Task item — Transcribe the data in full and exactly, omitting any pictures.

Records shown —
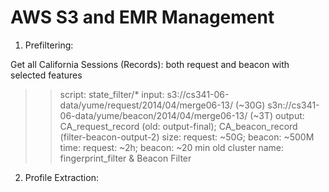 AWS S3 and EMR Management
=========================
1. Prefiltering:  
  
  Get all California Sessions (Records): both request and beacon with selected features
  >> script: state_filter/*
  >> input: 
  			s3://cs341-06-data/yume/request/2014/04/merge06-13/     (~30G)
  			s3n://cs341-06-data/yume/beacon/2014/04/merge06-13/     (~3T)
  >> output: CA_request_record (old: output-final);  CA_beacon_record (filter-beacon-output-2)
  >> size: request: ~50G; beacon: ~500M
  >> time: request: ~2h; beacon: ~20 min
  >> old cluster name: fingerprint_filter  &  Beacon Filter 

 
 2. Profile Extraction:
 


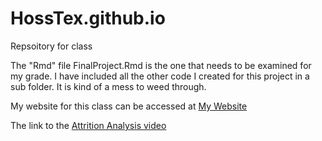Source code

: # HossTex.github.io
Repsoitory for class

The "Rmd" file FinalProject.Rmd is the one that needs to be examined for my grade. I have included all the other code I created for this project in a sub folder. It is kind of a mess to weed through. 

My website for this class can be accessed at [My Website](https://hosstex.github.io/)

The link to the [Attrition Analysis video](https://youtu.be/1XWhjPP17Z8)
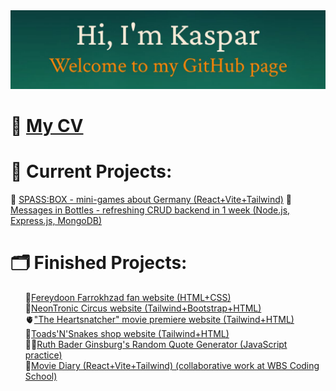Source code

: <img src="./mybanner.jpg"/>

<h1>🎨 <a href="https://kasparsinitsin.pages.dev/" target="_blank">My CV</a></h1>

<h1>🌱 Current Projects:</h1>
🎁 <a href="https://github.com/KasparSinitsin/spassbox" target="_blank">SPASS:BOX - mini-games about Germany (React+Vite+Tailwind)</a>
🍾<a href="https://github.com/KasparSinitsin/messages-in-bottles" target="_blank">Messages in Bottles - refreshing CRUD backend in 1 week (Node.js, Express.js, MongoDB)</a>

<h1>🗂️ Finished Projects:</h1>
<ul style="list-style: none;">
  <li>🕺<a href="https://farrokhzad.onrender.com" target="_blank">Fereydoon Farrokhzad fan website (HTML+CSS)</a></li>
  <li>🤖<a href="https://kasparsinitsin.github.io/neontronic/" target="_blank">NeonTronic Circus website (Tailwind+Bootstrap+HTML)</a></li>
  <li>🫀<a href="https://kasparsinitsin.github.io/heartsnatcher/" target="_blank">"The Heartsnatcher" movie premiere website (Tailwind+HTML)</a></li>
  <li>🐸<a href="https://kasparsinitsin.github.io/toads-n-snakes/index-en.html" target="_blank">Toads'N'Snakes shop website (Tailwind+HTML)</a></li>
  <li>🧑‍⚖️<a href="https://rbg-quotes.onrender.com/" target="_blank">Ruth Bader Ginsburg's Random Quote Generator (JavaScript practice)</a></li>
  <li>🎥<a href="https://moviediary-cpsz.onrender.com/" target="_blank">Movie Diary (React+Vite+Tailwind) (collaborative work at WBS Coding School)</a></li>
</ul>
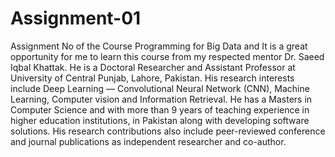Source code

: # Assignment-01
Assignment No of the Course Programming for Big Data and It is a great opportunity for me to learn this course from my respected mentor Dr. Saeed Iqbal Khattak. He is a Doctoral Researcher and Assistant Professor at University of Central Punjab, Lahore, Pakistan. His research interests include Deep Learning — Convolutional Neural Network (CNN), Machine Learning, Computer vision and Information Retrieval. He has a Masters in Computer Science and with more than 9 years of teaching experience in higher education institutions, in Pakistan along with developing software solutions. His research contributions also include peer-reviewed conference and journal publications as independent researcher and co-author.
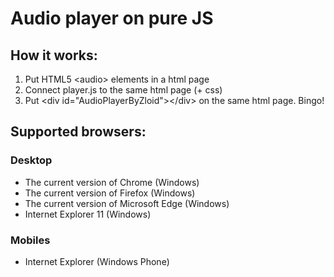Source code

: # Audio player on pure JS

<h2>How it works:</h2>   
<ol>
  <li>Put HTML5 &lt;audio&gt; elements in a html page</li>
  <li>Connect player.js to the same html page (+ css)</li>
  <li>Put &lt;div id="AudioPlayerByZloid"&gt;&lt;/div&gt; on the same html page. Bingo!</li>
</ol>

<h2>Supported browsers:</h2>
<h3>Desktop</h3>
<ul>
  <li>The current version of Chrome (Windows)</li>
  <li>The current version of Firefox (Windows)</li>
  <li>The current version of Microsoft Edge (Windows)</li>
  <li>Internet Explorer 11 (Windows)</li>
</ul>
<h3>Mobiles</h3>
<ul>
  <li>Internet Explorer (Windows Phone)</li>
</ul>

Response below —
 AWS S3 and EMR Management
=========================
1. Prefiltering:  
  
  Get all California Sessions (Records): both request and beacon with selected features
  >> script: state_filter/*
  >> input: 
  			s3://cs341-06-data/yume/request/2014/04/merge06-13/     (~30G)
  			s3n://cs341-06-data/yume/beacon/2014/04/merge06-13/     (~3T)
  >> output: CA_request_record (old: output-final);  CA_beacon_record (filter-beacon-output-2)
  >> size: request: ~50G; beacon: ~500M
  >> time: request: ~2h; beacon: ~20 min
  >> old cluster name: fingerprint_filter  &  Beacon Filter 

 
 2. Profile Extraction:
 


Source code

: # HossTex.github.io
Repsoitory for class

The "Rmd" file FinalProject.Rmd is the one that needs to be examined for my grade. I have included all the other code I created for this project in a sub folder. It is kind of a mess to weed through. 

My website for this class can be accessed at [My Website](https://hosstex.github.io/)

The link to the [Attrition Analysis video](https://youtu.be/1XWhjPP17Z8)
Source code

: <img src="./mybanner.jpg"/>

<h1>🎨 <a href="https://kasparsinitsin.pages.dev/" target="_blank">My CV</a></h1>

<h1>🌱 Current Projects:</h1>
🎁 <a href="https://github.com/KasparSinitsin/spassbox" target="_blank">SPASS:BOX - mini-games about Germany (React+Vite+Tailwind)</a>
🍾<a href="https://github.com/KasparSinitsin/messages-in-bottles" target="_blank">Messages in Bottles - refreshing CRUD backend in 1 week (Node.js, Express.js, MongoDB)</a>

<h1>🗂️ Finished Projects:</h1>
<ul style="list-style: none;">
  <li>🕺<a href="https://farrokhzad.onrender.com" target="_blank">Fereydoon Farrokhzad fan website (HTML+CSS)</a></li>
  <li>🤖<a href="https://kasparsinitsin.github.io/neontronic/" target="_blank">NeonTronic Circus website (Tailwind+Bootstrap+HTML)</a></li>
  <li>🫀<a href="https://kasparsinitsin.github.io/heartsnatcher/" target="_blank">"The Heartsnatcher" movie premiere website (Tailwind+HTML)</a></li>
  <li>🐸<a href="https://kasparsinitsin.github.io/toads-n-snakes/index-en.html" target="_blank">Toads'N'Snakes shop website (Tailwind+HTML)</a></li>
  <li>🧑‍⚖️<a href="https://rbg-quotes.onrender.com/" target="_blank">Ruth Bader Ginsburg's Random Quote Generator (JavaScript practice)</a></li>
  <li>🎥<a href="https://moviediary-cpsz.onrender.com/" target="_blank">Movie Diary (React+Vite+Tailwind) (collaborative work at WBS Coding School)</a></li>
</ul>
Source code

: # Assignment-01
Assignment No of the Course Programming for Big Data and It is a great opportunity for me to learn this course from my respected mentor Dr. Saeed Iqbal Khattak. He is a Doctoral Researcher and Assistant Professor at University of Central Punjab, Lahore, Pakistan. His research interests include Deep Learning — Convolutional Neural Network (CNN), Machine Learning, Computer vision and Information Retrieval. He has a Masters in Computer Science and with more than 9 years of teaching experience in higher education institutions, in Pakistan along with developing software solutions. His research contributions also include peer-reviewed conference and journal publications as independent researcher and co-author.
Source code

: # Audio player on pure JS

<h2>How it works:</h2>   
<ol>
  <li>Put HTML5 &lt;audio&gt; elements in a html page</li>
  <li>Connect player.js to the same html page (+ css)</li>
  <li>Put &lt;div id="AudioPlayerByZloid"&gt;&lt;/div&gt; on the same html page. Bingo!</li>
</ol>

<h2>Supported browsers:</h2>
<h3>Desktop</h3>
<ul>
  <li>The current version of Chrome (Windows)</li>
  <li>The current version of Firefox (Windows)</li>
  <li>The current version of Microsoft Edge (Windows)</li>
  <li>Internet Explorer 11 (Windows)</li>
</ul>
<h3>Mobiles</h3>
<ul>
  <li>Internet Explorer (Windows Phone)</li>
</ul>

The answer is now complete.